Things I've tried in the past:
Making the players from a village that is attacked, leaving just the four of them remaining to figure out what happened
Using some kind of magical calling to force them to be in one area
Hiring them independently to work together to complete a mission/job
Having the players incriminated for something they didn't do
Joining a guild and being banded together by a guild leader
And more than once, 'you figure it out'

The first one, while perhaps my most successful, had the distinct disadvantage of forcing a specific build from my characters, as d several others on that list. I really dislike the last one in all my games in general because it feels sloppy somehow, like I'm not doing my job to tell the beginning of the story.

So what kinds o things do you do to get the party together? Any gems out there that could be useful in curing the general awkwardness of starting a campaign?

Loki_42
2013-01-05, 11:34 PM
I find it's a good idea to do one session entirely devoted to character creation, and encourage my players to create backstory together and have some way of working together beforehand.

Golden Ladybug
2013-01-05, 11:57 PM
The single most common thing I do to get a Campaign going is throwing the players into the middle of something. Get them working together to achieve some sort of goal, so that once they succeed or fail in this endeavor, its natural for them to continue working together.

For example, my current real life campaign started with me telling the players that their character had responded to an offer of work from the portmaster of the shipping town the game started in. They were then told what the work was, and went off to accomplish it.

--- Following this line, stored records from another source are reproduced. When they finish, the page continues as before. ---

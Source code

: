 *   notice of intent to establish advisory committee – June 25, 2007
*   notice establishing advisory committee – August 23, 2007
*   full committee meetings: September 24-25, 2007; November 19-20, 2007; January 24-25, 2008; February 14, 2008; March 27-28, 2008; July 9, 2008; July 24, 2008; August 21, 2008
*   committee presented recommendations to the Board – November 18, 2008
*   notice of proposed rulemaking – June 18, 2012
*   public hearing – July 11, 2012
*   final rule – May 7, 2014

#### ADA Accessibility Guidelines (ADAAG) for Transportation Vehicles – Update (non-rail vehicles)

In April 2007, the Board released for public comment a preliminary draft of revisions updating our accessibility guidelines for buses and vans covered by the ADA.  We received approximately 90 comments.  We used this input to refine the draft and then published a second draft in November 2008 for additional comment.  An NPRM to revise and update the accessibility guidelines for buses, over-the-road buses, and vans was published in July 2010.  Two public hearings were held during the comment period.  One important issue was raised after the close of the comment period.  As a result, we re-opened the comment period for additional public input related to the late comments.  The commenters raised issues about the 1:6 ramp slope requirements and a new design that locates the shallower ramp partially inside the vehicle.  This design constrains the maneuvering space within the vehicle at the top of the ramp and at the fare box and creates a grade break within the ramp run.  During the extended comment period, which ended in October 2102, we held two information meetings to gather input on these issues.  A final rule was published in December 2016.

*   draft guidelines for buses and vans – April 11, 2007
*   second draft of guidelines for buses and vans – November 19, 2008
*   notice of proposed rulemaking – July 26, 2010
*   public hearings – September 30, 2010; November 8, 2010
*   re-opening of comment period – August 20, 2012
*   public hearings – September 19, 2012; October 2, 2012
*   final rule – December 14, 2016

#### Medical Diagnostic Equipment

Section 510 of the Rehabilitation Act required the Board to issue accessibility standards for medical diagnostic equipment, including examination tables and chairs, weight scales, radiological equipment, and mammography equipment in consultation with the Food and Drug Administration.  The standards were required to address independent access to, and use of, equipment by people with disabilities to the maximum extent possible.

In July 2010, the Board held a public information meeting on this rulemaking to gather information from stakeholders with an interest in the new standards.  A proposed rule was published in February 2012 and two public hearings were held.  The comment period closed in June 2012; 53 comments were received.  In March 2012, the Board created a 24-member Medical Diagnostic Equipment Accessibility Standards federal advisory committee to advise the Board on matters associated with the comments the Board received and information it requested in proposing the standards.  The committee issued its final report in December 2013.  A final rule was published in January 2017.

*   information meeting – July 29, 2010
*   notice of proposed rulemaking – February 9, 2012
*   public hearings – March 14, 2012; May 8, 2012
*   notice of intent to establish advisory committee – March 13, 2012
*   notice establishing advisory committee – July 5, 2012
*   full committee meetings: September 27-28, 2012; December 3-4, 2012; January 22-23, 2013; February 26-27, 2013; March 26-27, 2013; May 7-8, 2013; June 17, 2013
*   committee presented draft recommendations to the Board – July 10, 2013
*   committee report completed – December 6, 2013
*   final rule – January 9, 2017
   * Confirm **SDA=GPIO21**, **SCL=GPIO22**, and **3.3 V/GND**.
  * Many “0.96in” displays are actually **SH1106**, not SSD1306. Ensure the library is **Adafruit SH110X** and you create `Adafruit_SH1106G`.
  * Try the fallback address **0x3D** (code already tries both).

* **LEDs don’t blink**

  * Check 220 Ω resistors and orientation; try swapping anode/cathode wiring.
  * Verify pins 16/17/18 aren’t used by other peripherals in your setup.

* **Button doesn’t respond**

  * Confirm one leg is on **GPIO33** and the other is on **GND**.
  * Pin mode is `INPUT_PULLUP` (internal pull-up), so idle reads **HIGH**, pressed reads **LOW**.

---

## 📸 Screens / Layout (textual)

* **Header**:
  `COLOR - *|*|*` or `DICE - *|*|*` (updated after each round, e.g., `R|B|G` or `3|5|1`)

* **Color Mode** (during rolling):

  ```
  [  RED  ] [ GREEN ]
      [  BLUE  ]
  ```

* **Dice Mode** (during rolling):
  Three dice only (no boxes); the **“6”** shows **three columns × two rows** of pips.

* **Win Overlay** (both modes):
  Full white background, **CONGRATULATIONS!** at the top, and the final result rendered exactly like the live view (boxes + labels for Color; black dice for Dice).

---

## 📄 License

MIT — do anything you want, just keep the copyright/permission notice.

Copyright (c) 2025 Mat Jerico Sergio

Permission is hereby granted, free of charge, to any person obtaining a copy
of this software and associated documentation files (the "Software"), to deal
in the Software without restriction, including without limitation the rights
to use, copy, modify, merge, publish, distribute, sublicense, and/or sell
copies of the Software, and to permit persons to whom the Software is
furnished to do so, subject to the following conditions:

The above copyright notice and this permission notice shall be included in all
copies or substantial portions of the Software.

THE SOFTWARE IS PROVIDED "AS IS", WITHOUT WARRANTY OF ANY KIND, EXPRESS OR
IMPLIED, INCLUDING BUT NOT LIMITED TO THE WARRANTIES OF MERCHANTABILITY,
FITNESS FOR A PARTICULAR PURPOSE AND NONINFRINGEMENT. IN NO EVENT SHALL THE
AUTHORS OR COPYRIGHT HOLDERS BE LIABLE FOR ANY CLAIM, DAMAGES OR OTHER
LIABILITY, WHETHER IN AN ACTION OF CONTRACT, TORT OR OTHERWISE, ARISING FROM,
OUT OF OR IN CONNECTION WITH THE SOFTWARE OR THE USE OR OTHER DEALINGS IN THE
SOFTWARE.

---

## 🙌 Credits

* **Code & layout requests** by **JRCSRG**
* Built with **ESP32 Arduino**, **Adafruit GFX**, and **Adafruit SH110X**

Rather than starting the game earlier, and spending the first session getting the characters to the point where they can start the first "quest/mission", I feel that it is more time efficient just to skip to that part and get to the more enjoyable stuff.

Asheram
2013-01-06, 12:13 AM
The single most common thing I do to get a Campaign going is throwing the players into the middle of something. Get them working together to achieve some sort of goal, so that once they succeed or fail in this endeavor, its natural for them to continue working together.

I second this. If the characters get some initial momentum It's a high chance that they'll keep working together, the bigger the momentum the easier it'll get. (Moral issues with working across the alignment chart gets resolved quicker if there's a dragon behind the task threatening to eat them if they fail.)

Machinekng
2013-01-06, 12:14 AM
I generally try to start en media res. Having the players already involved in something keeps you from having that akward phase when people are trying to figure out what to do. Either that, or I kick things off with a combat encounter, as to get people excited and give them a clear opponent to face.

hymer
2013-01-06, 07:25 AM
I think that 'you figure it out' is actually the most helpful, but maybe turn it into 'we'll figure it out'.
May I further suggest having the getting together be something in the past, so it's nicely behind you by campaign start?

EccentricCircle
2013-01-06, 10:09 AM
I ususally go for either having everyone in the party already knowing each other, with a bit of time dedicated to working out how they all know each other and why. In one game I decided to play a Knight, and it turned out that one of the other players was playing a noblewoman. when asked why my character was on the missing I looked across at the other player and said "The Feudal system".

The other one i've found to work well is the all hired to do something variety.

My current campaign started with all of the characters on the road to a certain city, we discussed where it was, what the world was like, then everyone came up with a character and worked out why they would be going to the city, we also worked in some links which the characters wouldn't neccersarily know about when they all met on the road heading in the same direction.

Longstrider
2013-01-06, 12:03 PM
Use "you figure it out", but add lots of hints.

For example, when my party started at level 5 for a summer campaign, I told them they would all meet in the VIP box at a gladiator arena when the action hit them. Each player was required to think of a reason they'd be in the VIP box at the behest of the Emir or whatever.

This worked well - everyone had an adventuring flair to their backstory, they came together really quickly, and it set the stage for how notable the characters are relative to the world.

Seems easy to twist this same idea with different flavor. It's better than meeting in a tavern because EVERYONE goes into taverns - you wanna find a place that is suited to the characters in your campaign.

aberratio ictus
2013-01-06, 12:40 PM
Make them survivors. Start them off in dire situations, situations in which people are simply forced to work together.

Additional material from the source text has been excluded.